EXERCISE DIRECTIONS: Every line from the one holding "linux 内核中对于 mutex" through the final line of the entries is to be reproduced exactly, and no other line.

SUPPLIED MATERIAL:
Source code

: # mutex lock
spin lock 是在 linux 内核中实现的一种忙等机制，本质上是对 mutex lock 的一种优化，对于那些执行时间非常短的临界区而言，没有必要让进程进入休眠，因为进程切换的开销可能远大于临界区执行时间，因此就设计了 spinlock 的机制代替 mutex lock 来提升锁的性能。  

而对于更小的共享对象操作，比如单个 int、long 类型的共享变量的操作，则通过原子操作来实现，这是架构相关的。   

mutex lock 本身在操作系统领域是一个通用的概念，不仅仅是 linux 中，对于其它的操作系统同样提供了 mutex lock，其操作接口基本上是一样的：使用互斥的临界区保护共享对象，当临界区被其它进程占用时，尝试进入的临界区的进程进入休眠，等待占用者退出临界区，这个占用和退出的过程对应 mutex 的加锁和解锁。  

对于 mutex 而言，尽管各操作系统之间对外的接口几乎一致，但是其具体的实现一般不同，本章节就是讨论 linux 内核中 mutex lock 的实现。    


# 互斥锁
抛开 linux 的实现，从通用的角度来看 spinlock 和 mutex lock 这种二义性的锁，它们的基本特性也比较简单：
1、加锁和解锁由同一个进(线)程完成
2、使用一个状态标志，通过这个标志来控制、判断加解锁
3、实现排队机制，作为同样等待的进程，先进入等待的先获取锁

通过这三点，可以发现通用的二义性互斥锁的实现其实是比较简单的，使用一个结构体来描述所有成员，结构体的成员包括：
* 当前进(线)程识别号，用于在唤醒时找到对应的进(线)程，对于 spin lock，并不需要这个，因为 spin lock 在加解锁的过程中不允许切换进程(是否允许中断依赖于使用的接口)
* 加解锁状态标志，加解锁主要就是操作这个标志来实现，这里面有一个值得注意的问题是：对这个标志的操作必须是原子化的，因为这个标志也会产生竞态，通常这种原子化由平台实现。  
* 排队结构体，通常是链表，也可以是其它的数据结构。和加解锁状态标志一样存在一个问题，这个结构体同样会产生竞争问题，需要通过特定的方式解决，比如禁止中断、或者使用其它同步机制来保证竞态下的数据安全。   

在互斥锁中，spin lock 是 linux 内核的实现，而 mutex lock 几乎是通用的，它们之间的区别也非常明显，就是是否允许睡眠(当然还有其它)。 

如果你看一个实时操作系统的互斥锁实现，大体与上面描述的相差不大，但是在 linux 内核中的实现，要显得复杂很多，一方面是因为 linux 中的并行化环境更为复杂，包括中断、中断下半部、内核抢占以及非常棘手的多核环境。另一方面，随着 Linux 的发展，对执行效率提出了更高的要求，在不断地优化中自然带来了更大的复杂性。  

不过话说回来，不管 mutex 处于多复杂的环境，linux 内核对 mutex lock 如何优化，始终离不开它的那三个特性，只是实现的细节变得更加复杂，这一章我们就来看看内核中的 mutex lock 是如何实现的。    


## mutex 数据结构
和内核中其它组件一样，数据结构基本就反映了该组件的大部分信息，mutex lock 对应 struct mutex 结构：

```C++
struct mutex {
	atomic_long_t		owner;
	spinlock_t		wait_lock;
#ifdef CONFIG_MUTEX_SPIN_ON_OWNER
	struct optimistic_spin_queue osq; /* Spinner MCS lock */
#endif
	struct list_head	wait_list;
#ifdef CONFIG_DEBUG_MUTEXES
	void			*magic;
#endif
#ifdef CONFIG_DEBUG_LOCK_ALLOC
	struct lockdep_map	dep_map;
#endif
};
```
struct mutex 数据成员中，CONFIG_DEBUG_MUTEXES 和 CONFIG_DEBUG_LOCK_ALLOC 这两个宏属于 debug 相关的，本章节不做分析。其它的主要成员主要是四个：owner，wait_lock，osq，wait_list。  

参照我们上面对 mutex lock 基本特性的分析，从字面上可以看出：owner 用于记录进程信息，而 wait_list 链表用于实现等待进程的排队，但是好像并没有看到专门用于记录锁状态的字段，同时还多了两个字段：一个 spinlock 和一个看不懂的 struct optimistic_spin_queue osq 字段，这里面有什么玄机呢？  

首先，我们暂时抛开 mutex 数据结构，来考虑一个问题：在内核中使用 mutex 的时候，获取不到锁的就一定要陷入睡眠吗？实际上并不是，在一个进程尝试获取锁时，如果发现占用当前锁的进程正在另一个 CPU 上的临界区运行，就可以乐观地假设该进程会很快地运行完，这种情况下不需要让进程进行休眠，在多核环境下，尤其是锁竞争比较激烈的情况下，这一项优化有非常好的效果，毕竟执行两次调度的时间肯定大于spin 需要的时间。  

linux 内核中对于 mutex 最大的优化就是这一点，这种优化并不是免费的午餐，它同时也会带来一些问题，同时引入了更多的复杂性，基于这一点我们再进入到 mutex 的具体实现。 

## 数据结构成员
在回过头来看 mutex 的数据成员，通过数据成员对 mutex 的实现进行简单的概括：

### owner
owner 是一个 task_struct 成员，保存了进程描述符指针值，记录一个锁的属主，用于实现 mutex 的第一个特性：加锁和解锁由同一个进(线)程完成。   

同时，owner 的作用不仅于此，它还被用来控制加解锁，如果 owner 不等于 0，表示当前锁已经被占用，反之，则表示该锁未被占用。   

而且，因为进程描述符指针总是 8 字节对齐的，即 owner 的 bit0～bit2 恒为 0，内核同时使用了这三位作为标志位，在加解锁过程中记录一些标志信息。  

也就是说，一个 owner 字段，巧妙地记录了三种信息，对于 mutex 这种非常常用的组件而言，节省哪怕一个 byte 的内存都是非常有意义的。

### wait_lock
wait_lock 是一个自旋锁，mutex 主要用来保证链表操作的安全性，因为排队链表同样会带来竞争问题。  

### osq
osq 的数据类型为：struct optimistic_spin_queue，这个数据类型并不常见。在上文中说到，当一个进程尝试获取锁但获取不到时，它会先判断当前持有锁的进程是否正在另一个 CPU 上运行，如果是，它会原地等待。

FINAL ANSWER:
linux 内核中对于 mutex 最大的优化就是这一点，这种优化并不是免费的午餐，它同时也会带来一些问题，同时引入了更多的复杂性，基于这一点我们再进入到 mutex 的具体实现。 

## 数据结构成员
在回过头来看 mutex 的数据成员，通过数据成员对 mutex 的实现进行简单的概括：

### owner
owner 是一个 task_struct 成员，保存了进程描述符指针值，记录一个锁的属主，用于实现 mutex 的第一个特性：加锁和解锁由同一个进(线)程完成。   

同时，owner 的作用不仅于此，它还被用来控制加解锁，如果 owner 不等于 0，表示当前锁已经被占用，反之，则表示该锁未被占用。   

而且，因为进程描述符指针总是 8 字节对齐的，即 owner 的 bit0～bit2 恒为 0，内核同时使用了这三位作为标志位，在加解锁过程中记录一些标志信息。  

也就是说，一个 owner 字段，巧妙地记录了三种信息，对于 mutex 这种非常常用的组件而言，节省哪怕一个 byte 的内存都是非常有意义的。

### wait_lock
wait_lock 是一个自旋锁，mutex 主要用来保证链表操作的安全性，因为排队链表同样会带来竞争问题。  

### osq
osq 的数据类型为：struct optimistic_spin_queue，这个数据类型并不常见。在上文中说到，当一个进程尝试获取锁但获取不到时，它会先判断当前持有锁的进程是否正在另一个 CPU 上运行，如果是，它会原地等待。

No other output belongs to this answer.